Tomasz Szerszeń “Architecture of Survival”, 2017 / 2019, photography
The photographic series Architecture of Survival by Tomasz Szerszeń is devoted to the ephemeral architecture that the artist, photographer, anthropologist and writer discovered on the Greek island of Samothrace. Temporary shelters made of stones, sticks and old blankets, are built by city dwellers who come here to rest from civilisation, try a different life, or just simply to spend some time by themselves.
As Szerszeń says: “This space, which limits movements to basic gestures of survival, is also a good vantage point from which the tectonics of contemporary crises—economic, refugee, ecological—become clearly visible.”

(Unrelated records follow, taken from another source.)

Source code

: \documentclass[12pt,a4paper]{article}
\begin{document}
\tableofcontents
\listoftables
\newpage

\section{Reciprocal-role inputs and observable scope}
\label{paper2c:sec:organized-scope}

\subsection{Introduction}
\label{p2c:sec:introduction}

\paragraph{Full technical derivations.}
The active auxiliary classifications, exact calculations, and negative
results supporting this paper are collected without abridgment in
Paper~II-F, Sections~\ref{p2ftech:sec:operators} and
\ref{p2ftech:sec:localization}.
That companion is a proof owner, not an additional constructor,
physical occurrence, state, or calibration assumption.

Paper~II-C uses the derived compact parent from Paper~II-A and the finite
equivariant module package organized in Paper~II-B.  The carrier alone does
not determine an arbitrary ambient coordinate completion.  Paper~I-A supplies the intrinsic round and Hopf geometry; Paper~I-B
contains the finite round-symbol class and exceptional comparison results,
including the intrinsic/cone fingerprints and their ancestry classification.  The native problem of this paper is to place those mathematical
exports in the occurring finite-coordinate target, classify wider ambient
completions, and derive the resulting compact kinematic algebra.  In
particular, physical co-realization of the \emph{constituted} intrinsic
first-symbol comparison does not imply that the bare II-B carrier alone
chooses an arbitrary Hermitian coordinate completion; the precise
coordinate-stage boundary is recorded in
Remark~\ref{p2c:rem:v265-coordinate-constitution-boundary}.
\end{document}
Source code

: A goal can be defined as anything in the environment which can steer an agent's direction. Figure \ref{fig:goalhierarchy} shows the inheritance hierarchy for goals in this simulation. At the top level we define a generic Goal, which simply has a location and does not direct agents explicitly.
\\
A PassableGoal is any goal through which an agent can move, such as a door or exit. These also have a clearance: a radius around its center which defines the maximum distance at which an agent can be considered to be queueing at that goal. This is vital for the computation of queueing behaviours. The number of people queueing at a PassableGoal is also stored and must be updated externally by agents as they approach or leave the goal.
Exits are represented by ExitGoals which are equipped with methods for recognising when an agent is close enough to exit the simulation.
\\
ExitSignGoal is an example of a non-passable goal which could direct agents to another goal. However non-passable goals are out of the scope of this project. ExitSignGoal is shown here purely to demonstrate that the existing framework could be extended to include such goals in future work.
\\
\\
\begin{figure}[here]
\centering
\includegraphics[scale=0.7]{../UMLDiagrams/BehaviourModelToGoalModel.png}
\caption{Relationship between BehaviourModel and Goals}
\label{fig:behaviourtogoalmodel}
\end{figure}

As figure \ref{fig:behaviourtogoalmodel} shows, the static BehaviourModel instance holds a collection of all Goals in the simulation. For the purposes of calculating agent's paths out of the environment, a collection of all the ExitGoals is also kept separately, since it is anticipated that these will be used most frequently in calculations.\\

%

Samothrace was a sacred island in antiquity. In the twentieth century, after the Greek Civil War, it became a place to which opponents of the regime were exiled. Today it is a border of Europe, its bridgehead in the Aegean Sea and an everyday witness to the refugees’ often tragic fate.
The photographs in the Galeria Studio collection are part of a series that includes several dozen black-and-white photograms and was shown in our exhibition “Transfert” in 2019.
Tomasz Szerszeń is a photographer, anthropologist, writer and author of exhibitions. Memory, history and displacement are recurrent motifs in his literary as well as visual oeuvre.